Any time a strategic decision changes how the company is owned, governed or contractually bound — incorporation, fundraising, M&A, restructuring, shareholder agreements, or major commercial contracts. Earlier engagement always costs less than later remediation.

A notary (notaire) is a public officer who authenticates specific deeds (mainly real-estate transfers and certain family-law acts). A corporate lawyer (avocat) advises on strategy, negotiates and drafts company documents, and represents you in disputes. The two roles complement rather than overlap.

Yes — most of our clients are foreign suppliers, investors or holding entities.
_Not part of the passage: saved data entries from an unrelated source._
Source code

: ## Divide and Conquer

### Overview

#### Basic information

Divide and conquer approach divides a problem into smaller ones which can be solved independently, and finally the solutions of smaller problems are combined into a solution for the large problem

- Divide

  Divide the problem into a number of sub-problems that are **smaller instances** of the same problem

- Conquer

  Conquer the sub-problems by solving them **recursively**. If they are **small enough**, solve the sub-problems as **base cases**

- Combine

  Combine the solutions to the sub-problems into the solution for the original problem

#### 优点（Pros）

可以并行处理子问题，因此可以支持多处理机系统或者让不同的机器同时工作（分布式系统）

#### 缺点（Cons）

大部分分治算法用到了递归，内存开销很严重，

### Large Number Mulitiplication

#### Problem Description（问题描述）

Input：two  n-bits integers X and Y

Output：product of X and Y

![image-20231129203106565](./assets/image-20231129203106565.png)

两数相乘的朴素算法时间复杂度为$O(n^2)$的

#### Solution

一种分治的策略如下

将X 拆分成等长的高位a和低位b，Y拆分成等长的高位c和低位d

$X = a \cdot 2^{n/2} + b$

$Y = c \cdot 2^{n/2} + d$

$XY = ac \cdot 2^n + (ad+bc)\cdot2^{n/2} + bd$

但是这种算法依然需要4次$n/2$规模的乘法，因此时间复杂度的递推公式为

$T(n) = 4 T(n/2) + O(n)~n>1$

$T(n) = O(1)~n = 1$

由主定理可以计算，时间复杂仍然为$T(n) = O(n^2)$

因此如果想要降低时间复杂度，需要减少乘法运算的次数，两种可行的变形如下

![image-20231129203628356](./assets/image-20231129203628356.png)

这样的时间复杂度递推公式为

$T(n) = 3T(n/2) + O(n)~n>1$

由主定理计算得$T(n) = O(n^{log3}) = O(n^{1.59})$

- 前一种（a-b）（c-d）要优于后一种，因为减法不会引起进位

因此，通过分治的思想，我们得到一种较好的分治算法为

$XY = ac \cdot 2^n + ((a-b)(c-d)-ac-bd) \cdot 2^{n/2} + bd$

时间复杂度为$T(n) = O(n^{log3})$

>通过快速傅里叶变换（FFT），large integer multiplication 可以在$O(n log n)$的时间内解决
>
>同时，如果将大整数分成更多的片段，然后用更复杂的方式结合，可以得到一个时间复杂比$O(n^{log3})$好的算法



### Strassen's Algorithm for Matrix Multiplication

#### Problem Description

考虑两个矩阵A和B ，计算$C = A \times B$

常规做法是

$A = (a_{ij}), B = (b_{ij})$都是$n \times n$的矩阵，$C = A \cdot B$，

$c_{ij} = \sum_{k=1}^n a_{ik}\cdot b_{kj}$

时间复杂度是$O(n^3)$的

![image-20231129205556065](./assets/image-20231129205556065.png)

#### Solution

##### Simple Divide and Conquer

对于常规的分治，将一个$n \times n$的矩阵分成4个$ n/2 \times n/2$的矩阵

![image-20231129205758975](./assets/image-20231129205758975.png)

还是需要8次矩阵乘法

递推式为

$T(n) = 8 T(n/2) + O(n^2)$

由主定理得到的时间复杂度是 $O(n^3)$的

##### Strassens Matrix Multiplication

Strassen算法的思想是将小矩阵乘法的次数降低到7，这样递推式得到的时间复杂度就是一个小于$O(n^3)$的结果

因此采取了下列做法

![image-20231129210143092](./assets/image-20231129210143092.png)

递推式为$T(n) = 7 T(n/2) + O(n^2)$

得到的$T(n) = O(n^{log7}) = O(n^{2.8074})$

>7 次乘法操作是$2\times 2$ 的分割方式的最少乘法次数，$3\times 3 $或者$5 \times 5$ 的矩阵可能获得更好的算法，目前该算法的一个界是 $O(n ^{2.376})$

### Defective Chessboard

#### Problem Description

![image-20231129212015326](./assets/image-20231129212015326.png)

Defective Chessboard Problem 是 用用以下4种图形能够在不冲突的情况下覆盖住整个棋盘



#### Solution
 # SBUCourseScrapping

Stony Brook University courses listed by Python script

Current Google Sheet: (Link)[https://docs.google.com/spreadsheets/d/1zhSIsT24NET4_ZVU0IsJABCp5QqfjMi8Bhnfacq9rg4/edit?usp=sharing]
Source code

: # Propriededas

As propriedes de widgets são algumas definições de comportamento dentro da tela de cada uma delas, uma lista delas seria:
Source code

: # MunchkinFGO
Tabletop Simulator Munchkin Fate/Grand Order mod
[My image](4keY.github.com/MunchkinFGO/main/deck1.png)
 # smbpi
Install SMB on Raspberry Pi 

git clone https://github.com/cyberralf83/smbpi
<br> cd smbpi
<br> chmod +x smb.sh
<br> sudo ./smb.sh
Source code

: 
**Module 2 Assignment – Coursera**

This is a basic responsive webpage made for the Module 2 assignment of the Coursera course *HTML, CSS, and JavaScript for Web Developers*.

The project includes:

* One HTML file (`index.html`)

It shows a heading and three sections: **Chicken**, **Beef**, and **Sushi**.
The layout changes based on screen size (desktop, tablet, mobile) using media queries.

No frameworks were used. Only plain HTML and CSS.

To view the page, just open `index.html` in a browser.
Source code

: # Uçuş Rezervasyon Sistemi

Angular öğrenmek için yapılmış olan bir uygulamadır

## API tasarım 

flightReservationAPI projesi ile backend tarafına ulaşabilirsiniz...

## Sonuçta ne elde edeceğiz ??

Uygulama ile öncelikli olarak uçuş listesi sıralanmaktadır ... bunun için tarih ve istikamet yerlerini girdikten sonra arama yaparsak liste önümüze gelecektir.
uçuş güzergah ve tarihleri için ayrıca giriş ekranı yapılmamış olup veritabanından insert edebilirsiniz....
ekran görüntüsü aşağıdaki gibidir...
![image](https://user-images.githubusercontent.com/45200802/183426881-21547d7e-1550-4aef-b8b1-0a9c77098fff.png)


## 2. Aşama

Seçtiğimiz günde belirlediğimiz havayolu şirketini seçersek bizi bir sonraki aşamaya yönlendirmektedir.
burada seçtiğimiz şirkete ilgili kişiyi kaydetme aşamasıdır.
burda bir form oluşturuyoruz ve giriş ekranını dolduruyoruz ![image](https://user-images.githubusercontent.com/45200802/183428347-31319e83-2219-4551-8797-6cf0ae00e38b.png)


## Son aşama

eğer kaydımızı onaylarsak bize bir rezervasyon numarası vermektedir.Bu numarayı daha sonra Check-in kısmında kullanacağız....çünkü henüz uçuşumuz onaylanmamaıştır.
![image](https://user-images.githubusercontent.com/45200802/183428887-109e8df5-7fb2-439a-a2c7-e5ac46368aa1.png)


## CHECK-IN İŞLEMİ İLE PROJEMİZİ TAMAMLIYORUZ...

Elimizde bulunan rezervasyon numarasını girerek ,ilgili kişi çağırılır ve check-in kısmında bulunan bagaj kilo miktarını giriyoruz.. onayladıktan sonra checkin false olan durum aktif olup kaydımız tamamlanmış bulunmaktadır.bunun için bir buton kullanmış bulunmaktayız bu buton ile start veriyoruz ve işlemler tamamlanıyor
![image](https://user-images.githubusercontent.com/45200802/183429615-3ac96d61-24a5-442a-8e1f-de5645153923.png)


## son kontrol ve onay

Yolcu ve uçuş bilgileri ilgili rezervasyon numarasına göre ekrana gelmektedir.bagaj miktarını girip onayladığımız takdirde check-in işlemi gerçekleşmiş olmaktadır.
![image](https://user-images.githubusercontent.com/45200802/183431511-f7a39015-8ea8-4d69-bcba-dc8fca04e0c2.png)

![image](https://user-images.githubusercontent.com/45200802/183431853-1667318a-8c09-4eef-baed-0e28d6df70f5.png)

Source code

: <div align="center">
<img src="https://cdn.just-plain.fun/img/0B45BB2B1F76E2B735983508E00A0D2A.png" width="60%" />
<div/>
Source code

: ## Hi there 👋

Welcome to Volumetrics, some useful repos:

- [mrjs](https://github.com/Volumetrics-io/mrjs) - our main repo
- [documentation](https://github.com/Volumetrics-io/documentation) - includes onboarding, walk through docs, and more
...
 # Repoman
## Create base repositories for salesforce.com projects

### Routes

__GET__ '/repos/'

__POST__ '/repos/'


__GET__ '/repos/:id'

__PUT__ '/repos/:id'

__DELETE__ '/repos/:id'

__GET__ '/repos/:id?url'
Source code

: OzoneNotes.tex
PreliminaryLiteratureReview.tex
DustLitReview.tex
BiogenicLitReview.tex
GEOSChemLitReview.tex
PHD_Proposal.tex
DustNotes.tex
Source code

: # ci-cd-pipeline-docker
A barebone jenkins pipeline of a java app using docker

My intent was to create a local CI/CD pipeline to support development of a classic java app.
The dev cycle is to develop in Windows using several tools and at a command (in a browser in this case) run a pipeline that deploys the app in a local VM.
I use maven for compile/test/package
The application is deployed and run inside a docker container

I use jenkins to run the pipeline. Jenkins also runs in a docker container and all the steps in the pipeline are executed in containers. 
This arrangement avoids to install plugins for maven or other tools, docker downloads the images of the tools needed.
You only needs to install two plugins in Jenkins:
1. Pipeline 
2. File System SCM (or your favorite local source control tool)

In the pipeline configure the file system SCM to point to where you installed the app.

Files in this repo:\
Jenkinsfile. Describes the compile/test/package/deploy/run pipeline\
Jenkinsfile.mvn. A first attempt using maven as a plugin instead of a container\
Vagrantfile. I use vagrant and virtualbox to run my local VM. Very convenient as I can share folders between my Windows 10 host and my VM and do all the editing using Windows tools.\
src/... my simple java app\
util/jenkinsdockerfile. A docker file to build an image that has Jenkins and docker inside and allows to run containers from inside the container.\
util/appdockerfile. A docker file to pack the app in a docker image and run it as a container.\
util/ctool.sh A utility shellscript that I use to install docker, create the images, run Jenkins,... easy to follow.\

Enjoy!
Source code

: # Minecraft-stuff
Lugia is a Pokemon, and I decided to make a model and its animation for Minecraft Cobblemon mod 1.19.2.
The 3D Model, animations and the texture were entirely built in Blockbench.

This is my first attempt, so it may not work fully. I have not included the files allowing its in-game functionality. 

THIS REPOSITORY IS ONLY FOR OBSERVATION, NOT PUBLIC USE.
We bridge the gap between French law and your home jurisdiction's expectations and deliver everything bilingually.

The SAS (Société par Actions Simplifiée) is the default choice for most international structures: flexible governance, single shareholder allowed, no minimum capital, and works cleanly with foreign holding entities. We assess SARL, SA, SCI on the merits when the situation calls for it.

Yes — communications with a French avocat are protected by the secret professionnel (Article 66-5 of the Law of 31 December 1971). This protection is broader than the common-law attorney-client privilege and applies to written and oral exchanges.

We work on fixed fees for clearly scoped engagements (incorporation, contract drafting, audits) and on monthly retainers for ongoing advisory. Hourly billing is the exception, not the default. You always know the cost before work starts.

Typical timeline is 2–3 weeks from KYC kick-off to RCS registration, assuming standard documentation. Holding-company structures, foreign-shareholder identification or in-kind contributions can extend this — we flag the gating items at the first meeting.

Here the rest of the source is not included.